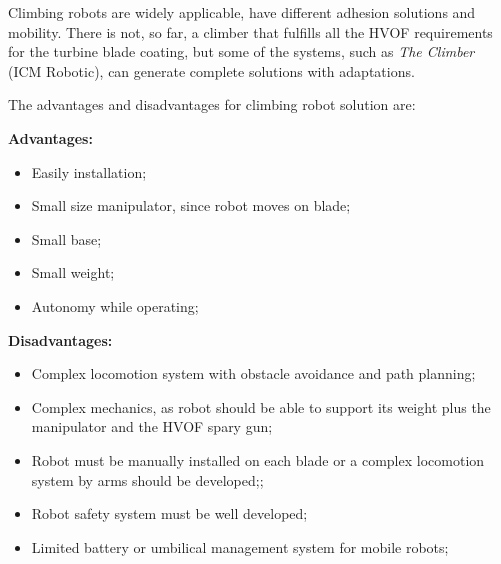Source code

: Climbing robots are widely applicable, have different adhesion solutions and
mobility. There is not, so far, a climber that fulfills all the HVOF
requirements for the turbine blade coating, but some of the systems, such as
\emph{The Climber} (ICM Robotic), can generate complete solutions with
adaptations.

The advantages and disadvantages for climbing robot solution are:

\textbf{Advantages:}
\begin{itemize}
  \item Easily installation;
  \item Small size manipulator, since robot moves on blade;
  \item Small base;
  \item Small weight;
  \item Autonomy while operating; 
\end{itemize}

\textbf{Disadvantages:}
\begin{itemize}
  \item Complex locomotion system with obstacle avoidance and path
  planning;
  \item Complex mechanics, as robot should be able to support its weight plus
  the manipulator and the HVOF spary gun;
  \item Robot must be manually installed on each blade or a complex locomotion
  system by arms should be developed;;
  \item Robot safety system must be well developed;
  \item Limited battery or umbilical management system for mobile robots;
\end{itemize}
◆ ◆ ◆ ◆ ◆ ◆ ◆
Only these lines should appear in the reply: the one containing "The advantages and", the last line of the data, and all lines between them, each copied exactly.

* ANSWER BOX:
The advantages and disadvantages for climbing robot solution are:

\textbf{Advantages:}
\begin{itemize}
  \item Easily installation;
  \item Small size manipulator, since robot moves on blade;
  \item Small base;
  \item Small weight;
  \item Autonomy while operating; 
\end{itemize}

\textbf{Disadvantages:}
\begin{itemize}
  \item Complex locomotion system with obstacle avoidance and path
  planning;
  \item Complex mechanics, as robot should be able to support its weight plus
  the manipulator and the HVOF spary gun;
  \item Robot must be manually installed on each blade or a complex locomotion
  system by arms should be developed;;
  \item Robot safety system must be well developed;
  \item Limited battery or umbilical management system for mobile robots;
\end{itemize}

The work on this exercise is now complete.